PROBLEM TO SOLVE: No pictures are to be included when the entries below are reproduced exactly.
── DATASET ENTRIES
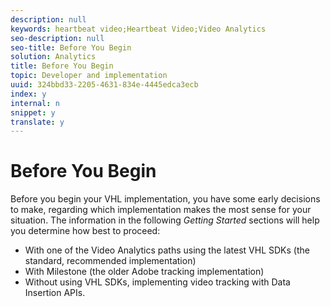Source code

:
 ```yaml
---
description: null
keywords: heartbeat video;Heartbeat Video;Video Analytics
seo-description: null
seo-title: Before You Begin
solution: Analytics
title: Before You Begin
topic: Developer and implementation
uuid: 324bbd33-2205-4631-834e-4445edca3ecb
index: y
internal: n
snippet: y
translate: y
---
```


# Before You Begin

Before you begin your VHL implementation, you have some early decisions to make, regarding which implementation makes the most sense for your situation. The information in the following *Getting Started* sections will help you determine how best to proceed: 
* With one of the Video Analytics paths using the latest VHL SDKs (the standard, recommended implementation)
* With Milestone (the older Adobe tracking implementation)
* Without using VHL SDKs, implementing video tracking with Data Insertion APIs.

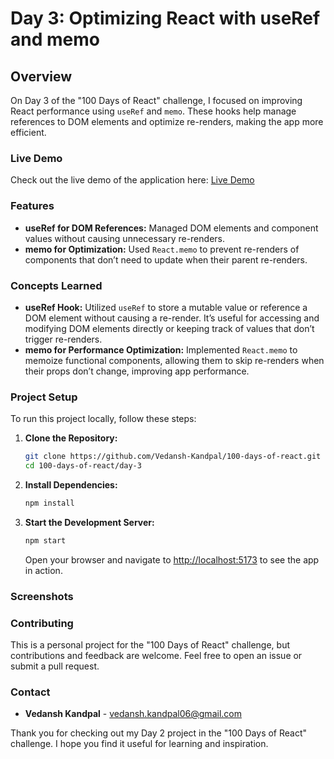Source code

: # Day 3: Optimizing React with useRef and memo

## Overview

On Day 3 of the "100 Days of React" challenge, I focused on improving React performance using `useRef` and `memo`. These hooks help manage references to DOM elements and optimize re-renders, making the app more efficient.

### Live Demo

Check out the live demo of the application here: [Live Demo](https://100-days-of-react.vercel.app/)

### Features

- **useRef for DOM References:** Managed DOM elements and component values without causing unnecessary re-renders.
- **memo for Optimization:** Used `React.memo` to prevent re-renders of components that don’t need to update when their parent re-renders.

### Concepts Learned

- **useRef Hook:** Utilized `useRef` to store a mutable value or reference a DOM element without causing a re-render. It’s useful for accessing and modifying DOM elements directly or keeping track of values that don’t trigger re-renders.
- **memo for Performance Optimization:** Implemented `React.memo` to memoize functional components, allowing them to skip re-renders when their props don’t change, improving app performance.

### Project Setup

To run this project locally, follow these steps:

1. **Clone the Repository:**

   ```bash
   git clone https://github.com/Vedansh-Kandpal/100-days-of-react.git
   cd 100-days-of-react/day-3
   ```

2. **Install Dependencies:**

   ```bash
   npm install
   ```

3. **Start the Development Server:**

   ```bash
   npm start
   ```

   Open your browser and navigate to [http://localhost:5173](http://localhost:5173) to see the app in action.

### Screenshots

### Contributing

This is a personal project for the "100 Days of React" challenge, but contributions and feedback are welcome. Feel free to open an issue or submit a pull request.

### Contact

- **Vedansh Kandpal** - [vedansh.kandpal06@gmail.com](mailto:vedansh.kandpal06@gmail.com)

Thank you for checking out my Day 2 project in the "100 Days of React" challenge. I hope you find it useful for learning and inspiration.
────
RESPONSE:
Source code

:
 ```yaml
---
description: null
keywords: heartbeat video;Heartbeat Video;Video Analytics
seo-description: null
seo-title: Before You Begin
solution: Analytics
title: Before You Begin
topic: Developer and implementation
uuid: 324bbd33-2205-4631-834e-4445edca3ecb
index: y
internal: n
snippet: y
translate: y
---
```


# Before You Begin

Before you begin your VHL implementation, you have some early decisions to make, regarding which implementation makes the most sense for your situation. The information in the following *Getting Started* sections will help you determine how best to proceed: 
* With one of the Video Analytics paths using the latest VHL SDKs (the standard, recommended implementation)
* With Milestone (the older Adobe tracking implementation)
* Without using VHL SDKs, implementing video tracking with Data Insertion APIs.

Source code

: # Day 3: Optimizing React with useRef and memo

## Overview

On Day 3 of the "100 Days of React" challenge, I focused on improving React performance using `useRef` and `memo`. These hooks help manage references to DOM elements and optimize re-renders, making the app more efficient.

### Live Demo

Check out the live demo of the application here: [Live Demo](https://100-days-of-react.vercel.app/)

### Features

- **useRef for DOM References:** Managed DOM elements and component values without causing unnecessary re-renders.
- **memo for Optimization:** Used `React.memo` to prevent re-renders of components that don’t need to update when their parent re-renders.

### Concepts Learned

- **useRef Hook:** Utilized `useRef` to store a mutable value or reference a DOM element without causing a re-render. It’s useful for accessing and modifying DOM elements directly or keeping track of values that don’t trigger re-renders.
- **memo for Performance Optimization:** Implemented `React.memo` to memoize functional components, allowing them to skip re-renders when their props don’t change, improving app performance.

### Project Setup

To run this project locally, follow these steps:

1. **Clone the Repository:**

   ```bash
   git clone https://github.com/Vedansh-Kandpal/100-days-of-react.git
   cd 100-days-of-react/day-3
   ```

2. **Install Dependencies:**

   ```bash
   npm install
   ```

3. **Start the Development Server:**

   ```bash
   npm start
   ```

   Open your browser and navigate to [http://localhost:5173](http://localhost:5173) to see the app in action.

### Screenshots

### Contributing

This is a personal project for the "100 Days of React" challenge, but contributions and feedback are welcome. Feel free to open an issue or submit a pull request.

### Contact

- **Vedansh Kandpal** - [vedansh.kandpal06@gmail.com](mailto:vedansh.kandpal06@gmail.com)

Thank you for checking out my Day 2 project in the "100 Days of React" challenge. I hope you find it useful for learning and inspiration.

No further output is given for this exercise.